> **Description of the task**:
Word for word, copy every line of the data.

> **Stored data entries**:
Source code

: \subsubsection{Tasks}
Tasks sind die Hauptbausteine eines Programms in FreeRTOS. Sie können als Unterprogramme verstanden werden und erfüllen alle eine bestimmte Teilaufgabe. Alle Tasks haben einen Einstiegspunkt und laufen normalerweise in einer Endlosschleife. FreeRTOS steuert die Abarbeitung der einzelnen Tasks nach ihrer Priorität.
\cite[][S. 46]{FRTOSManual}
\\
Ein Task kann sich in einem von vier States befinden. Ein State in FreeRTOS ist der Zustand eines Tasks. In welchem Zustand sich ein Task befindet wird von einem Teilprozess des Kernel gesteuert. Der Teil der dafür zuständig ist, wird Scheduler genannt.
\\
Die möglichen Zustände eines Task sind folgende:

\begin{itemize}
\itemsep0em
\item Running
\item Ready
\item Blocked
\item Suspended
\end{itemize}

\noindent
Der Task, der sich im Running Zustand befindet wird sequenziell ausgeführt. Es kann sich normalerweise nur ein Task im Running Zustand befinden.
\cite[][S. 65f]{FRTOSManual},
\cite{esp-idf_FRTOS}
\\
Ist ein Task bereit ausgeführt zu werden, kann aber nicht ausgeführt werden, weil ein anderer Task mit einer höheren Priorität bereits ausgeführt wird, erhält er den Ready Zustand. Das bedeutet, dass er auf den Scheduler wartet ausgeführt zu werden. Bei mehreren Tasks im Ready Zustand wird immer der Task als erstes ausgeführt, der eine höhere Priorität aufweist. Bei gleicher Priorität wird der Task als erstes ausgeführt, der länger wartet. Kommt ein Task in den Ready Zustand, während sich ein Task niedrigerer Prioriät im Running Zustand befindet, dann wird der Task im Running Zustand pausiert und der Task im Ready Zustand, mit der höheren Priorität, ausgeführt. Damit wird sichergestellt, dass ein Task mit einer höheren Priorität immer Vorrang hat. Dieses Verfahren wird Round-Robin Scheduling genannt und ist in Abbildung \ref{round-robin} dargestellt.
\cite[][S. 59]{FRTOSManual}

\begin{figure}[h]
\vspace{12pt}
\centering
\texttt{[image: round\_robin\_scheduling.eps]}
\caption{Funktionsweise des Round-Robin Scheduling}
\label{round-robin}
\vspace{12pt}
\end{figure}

> **Task solution**:
Source code

: \subsubsection{Tasks}
Tasks sind die Hauptbausteine eines Programms in FreeRTOS. Sie können als Unterprogramme verstanden werden und erfüllen alle eine bestimmte Teilaufgabe. Alle Tasks haben einen Einstiegspunkt und laufen normalerweise in einer Endlosschleife. FreeRTOS steuert die Abarbeitung der einzelnen Tasks nach ihrer Priorität.
\cite[][S. 46]{FRTOSManual}
\\
Ein Task kann sich in einem von vier States befinden. Ein State in FreeRTOS ist der Zustand eines Tasks. In welchem Zustand sich ein Task befindet wird von einem Teilprozess des Kernel gesteuert. Der Teil der dafür zuständig ist, wird Scheduler genannt.
\\
Die möglichen Zustände eines Task sind folgende:

\begin{itemize}
\itemsep0em
\item Running
\item Ready
\item Blocked
\item Suspended
\end{itemize}

\noindent
Der Task, der sich im Running Zustand befindet wird sequenziell ausgeführt. Es kann sich normalerweise nur ein Task im Running Zustand befinden.
\cite[][S. 65f]{FRTOSManual},
\cite{esp-idf_FRTOS}
\\
Ist ein Task bereit ausgeführt zu werden, kann aber nicht ausgeführt werden, weil ein anderer Task mit einer höheren Priorität bereits ausgeführt wird, erhält er den Ready Zustand. Das bedeutet, dass er auf den Scheduler wartet ausgeführt zu werden. Bei mehreren Tasks im Ready Zustand wird immer der Task als erstes ausgeführt, der eine höhere Priorität aufweist. Bei gleicher Priorität wird der Task als erstes ausgeführt, der länger wartet. Kommt ein Task in den Ready Zustand, während sich ein Task niedrigerer Prioriät im Running Zustand befindet, dann wird der Task im Running Zustand pausiert und der Task im Ready Zustand, mit der höheren Priorität, ausgeführt. Damit wird sichergestellt, dass ein Task mit einer höheren Priorität immer Vorrang hat. Dieses Verfahren wird Round-Robin Scheduling genannt und ist in Abbildung \ref{round-robin} dargestellt.
\cite[][S. 59]{FRTOSManual}

\begin{figure}[h]
\vspace{12pt}
\centering
\texttt{[image: round\_robin\_scheduling.eps]}
\caption{Funktionsweise des Round-Robin Scheduling}
\label{round-robin}
\vspace{12pt}
\end{figure}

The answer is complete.